Wed, July 21, 2010
China > Mainland

Environmental officials held in toxic waste spill

2010-07-21 01:49:45 GMT2010-07-21 09:49:45 (Beijing Time)  China Daily

SHANGHANG, Fujian - Two more local environmental officials have been detained for their inadequate supervision in the recent toxic wastewater leakage at a copper mine in Shanghang county of East China's Fujian province, local prosecutors said on Tuesday.

Bao Weidong and Wu Shenglong, director and deputy director of the Zijinshan environmental supervision station, have been held in criminal custody for dereliction of duty since the weekend, said procuratorate officials of Longyan city, which administrates Shanghang county.

The station is responsible for checking the validity of the Zijinshan Copper Mine's wastewater treatment system.

The mine had a wastewater leakage on July 3, resulting in 9,100 cubic meters of toxic wastewater spewing into the Tingjiang River. The mine sprang another leak in its lash-up wastewater tank last Friday.

Worn equipment contributed to a split in the tank, and the wastewater allegedly passed through an "illegally built passage", officials with the Shanghang environmental protection bureau said.

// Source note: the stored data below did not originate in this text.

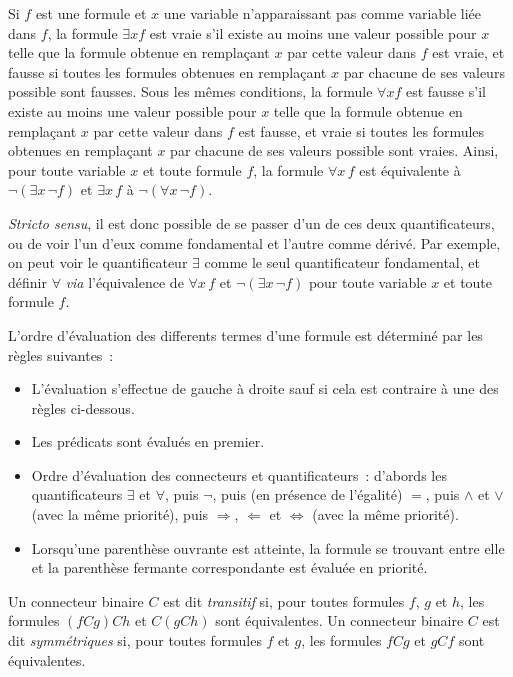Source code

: Si $f$ est une formule et $x$ une variable n'apparaissant pas comme variable liée dans $f$, la formule $\exists x f$ est vraie s'il existe au moins une valeur possible pour $x$ telle que la formule obtenue en remplaçant $x$ par cette valeur dans $f$ est vraie, et fausse si toutes les formules obtenues en remplaçant $x$ par chacune de ses valeurs possible sont fausses. 
Sous les mêmes conditions, la formule $\forall x f$ est fausse s'il existe au moins une valeur possible pour $x$ telle que la formule obtenue en remplaçant $x$ par cette valeur dans $f$ est fausse, et vraie si toutes les formules obtenues en remplaçant $x$ par chacune de ses valeurs possible sont vraies. 
Ainsi, pour toute variable $x$ et toute formule $f$, la formule $\forall x \, f$ est équivalente à $\neg (\exists x \, \neg f)$ et $\exists x \, f$ à $\neg (\forall x \, \neg f)$. 

\textit{Stricto sensu}, il est donc possible de se passer d'un de ces deux quantificateurs, ou de voir l'un d'eux comme fondamental et l'autre comme dérivé. 
Par exemple, on peut voir le quantificateur $\exists$ comme le seul quantificateur fondamental, et définir $\forall$ \textit{via} l'équivalence de $\forall x \, f$ et $\neg \left( \exists x \, \neg f \right)$ pour toute variable $x$ et toute formule $f$. 

L'ordre d'évaluation des differents termes d'une formule est déterminé par les règles suivantes : 
\begin{itemize}
    \item L'évaluation s'effectue de gauche à droite sauf si cela est contraire à une des règles ci-dessous.
    \item Les prédicats sont évalués en premier.
    \item Ordre d'évaluation des connecteurs et quantificateurs : d'abords les quantificateurs $\exists$ et $\forall$, puis $\neg$, puis (en présence de l'égalité) $=$, puis $\wedge$ et $\vee$ (avec la même priorité), puis $\Rightarrow$, $\Leftarrow$ et $\Leftrightarrow$ (avec la même priorité).
    \item Lorsqu'une parenthèse ouvrante est atteinte, la formule se trouvant entre elle et la parenthèse fermante correspondante est évaluée en priorité.
\end{itemize}

Un connecteur binaire $C$ est dit \textit{transitif} si, pour toutes formules $f$, $g$ et $h$, les formules $(f C g) C h$ et $C (g C h)$ sont équivalentes.
Un connecteur binaire $C$ est dit \textit{symmétriques} si, pour toutes formules $f$ et $g$, les formules $f C g$ et $g C f$ sont équivalentes.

Bao and Wu are blamed for failing to monitor the wastewater systems at the copper mine.

Meanwhile, the toxic water from Friday's leakage had sailed downward and reached Guangdong province. The copper content in Meizhou doubled last Friday, and continued to rise over the weekend.

Besides copper, Guangdong also found the water contained a cancer-causing substance named sexavalent chrome, China Business News reported on Sunday.

However, officials at the Guangdong environmental protection department said they did not find the substance in the water test. And the Fujian authority said the sexavalent chrome in its water could "meet the third-class of water quality", which means the water is safe for drinking after processing.

But local residents said they dared not drink the water.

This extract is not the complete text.